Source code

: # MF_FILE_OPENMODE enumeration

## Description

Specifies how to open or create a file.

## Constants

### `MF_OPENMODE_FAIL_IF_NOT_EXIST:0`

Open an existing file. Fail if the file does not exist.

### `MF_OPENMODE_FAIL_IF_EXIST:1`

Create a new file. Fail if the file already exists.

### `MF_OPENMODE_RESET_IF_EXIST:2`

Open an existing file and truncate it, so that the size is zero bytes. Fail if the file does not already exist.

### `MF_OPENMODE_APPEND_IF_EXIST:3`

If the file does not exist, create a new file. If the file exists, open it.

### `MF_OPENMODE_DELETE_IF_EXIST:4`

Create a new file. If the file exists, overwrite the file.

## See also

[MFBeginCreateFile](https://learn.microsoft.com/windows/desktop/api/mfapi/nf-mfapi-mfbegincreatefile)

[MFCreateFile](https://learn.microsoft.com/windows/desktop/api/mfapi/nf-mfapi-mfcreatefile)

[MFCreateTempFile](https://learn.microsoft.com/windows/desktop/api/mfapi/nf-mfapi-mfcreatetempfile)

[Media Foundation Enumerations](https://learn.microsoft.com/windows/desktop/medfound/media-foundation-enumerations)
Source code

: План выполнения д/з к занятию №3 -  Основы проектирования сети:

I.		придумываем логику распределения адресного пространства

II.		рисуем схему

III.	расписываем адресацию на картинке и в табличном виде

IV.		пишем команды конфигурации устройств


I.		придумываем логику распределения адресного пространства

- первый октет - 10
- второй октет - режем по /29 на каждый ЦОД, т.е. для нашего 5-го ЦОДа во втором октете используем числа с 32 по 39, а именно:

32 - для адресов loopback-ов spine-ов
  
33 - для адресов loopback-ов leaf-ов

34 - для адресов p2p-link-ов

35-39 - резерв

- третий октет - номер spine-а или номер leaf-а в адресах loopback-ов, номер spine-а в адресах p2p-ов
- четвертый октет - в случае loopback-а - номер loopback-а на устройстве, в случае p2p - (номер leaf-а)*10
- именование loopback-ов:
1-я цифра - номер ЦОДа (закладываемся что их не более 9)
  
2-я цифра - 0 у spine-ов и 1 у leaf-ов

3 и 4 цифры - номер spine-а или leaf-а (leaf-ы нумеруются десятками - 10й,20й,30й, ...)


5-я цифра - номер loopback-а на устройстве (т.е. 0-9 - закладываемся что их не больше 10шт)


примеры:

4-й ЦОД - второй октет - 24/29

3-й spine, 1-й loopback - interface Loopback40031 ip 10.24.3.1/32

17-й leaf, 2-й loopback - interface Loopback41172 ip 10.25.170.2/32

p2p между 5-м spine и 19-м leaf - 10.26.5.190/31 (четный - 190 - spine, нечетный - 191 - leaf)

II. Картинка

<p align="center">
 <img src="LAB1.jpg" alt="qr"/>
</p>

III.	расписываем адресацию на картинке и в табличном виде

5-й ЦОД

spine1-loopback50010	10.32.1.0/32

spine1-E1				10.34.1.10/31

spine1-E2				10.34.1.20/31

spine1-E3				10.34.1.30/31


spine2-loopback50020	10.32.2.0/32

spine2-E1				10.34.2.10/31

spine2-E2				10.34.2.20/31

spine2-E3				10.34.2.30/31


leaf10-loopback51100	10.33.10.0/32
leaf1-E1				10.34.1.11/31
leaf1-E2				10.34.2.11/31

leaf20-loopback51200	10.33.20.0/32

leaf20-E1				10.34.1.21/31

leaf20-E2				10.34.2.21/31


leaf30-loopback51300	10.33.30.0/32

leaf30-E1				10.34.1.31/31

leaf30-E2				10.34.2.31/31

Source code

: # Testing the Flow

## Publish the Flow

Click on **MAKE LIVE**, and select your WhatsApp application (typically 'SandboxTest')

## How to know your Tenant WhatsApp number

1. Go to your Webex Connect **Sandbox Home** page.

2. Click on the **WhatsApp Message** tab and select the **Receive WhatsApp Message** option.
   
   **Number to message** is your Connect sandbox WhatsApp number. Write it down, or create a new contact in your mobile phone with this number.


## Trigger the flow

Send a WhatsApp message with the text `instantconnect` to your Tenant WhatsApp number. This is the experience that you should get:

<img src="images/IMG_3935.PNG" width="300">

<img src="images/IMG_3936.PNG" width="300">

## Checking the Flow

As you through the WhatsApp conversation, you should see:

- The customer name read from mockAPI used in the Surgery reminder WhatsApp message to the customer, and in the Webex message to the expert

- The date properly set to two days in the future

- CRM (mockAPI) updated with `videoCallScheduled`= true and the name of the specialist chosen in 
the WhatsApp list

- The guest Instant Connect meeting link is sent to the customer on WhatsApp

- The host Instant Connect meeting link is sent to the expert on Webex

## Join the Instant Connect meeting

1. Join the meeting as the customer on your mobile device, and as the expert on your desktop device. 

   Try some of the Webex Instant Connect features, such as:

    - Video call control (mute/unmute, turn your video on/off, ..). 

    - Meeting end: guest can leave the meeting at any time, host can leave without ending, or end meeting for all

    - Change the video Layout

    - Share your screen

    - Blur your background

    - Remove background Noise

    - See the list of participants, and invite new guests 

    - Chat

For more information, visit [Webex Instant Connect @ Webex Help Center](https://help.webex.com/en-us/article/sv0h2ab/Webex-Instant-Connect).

————

WORK INSTRUCTION: Return the lines exactly as they stand, please. Start at the top of the material and finish with the line where "3-й spine, 1-й" appears.

ANSWER TO THIS PROBLEM:
Source code

: # MF_FILE_OPENMODE enumeration

## Description

Specifies how to open or create a file.

## Constants

### `MF_OPENMODE_FAIL_IF_NOT_EXIST:0`

Open an existing file. Fail if the file does not exist.

### `MF_OPENMODE_FAIL_IF_EXIST:1`

Create a new file. Fail if the file already exists.

### `MF_OPENMODE_RESET_IF_EXIST:2`

Open an existing file and truncate it, so that the size is zero bytes. Fail if the file does not already exist.

### `MF_OPENMODE_APPEND_IF_EXIST:3`

If the file does not exist, create a new file. If the file exists, open it.

### `MF_OPENMODE_DELETE_IF_EXIST:4`

Create a new file. If the file exists, overwrite the file.

## See also

[MFBeginCreateFile](https://learn.microsoft.com/windows/desktop/api/mfapi/nf-mfapi-mfbegincreatefile)

[MFCreateFile](https://learn.microsoft.com/windows/desktop/api/mfapi/nf-mfapi-mfcreatefile)

[MFCreateTempFile](https://learn.microsoft.com/windows/desktop/api/mfapi/nf-mfapi-mfcreatetempfile)

[Media Foundation Enumerations](https://learn.microsoft.com/windows/desktop/medfound/media-foundation-enumerations)
Source code

: План выполнения д/з к занятию №3 -  Основы проектирования сети:

I.		придумываем логику распределения адресного пространства

II.		рисуем схему

III.	расписываем адресацию на картинке и в табличном виде

IV.		пишем команды конфигурации устройств


I.		придумываем логику распределения адресного пространства

- первый октет - 10
- второй октет - режем по /29 на каждый ЦОД, т.е. для нашего 5-го ЦОДа во втором октете используем числа с 32 по 39, а именно:

32 - для адресов loopback-ов spine-ов
  
33 - для адресов loopback-ов leaf-ов

34 - для адресов p2p-link-ов

35-39 - резерв

- третий октет - номер spine-а или номер leaf-а в адресах loopback-ов, номер spine-а в адресах p2p-ов
- четвертый октет - в случае loopback-а - номер loopback-а на устройстве, в случае p2p - (номер leaf-а)*10
- именование loopback-ов:
1-я цифра - номер ЦОДа (закладываемся что их не более 9)
  
2-я цифра - 0 у spine-ов и 1 у leaf-ов

3 и 4 цифры - номер spine-а или leaf-а (leaf-ы нумеруются десятками - 10й,20й,30й, ...)


5-я цифра - номер loopback-а на устройстве (т.е. 0-9 - закладываемся что их не больше 10шт)


примеры:

4-й ЦОД - второй октет - 24/29

3-й spine, 1-й loopback - interface Loopback40031 ip 10.24.3.1/32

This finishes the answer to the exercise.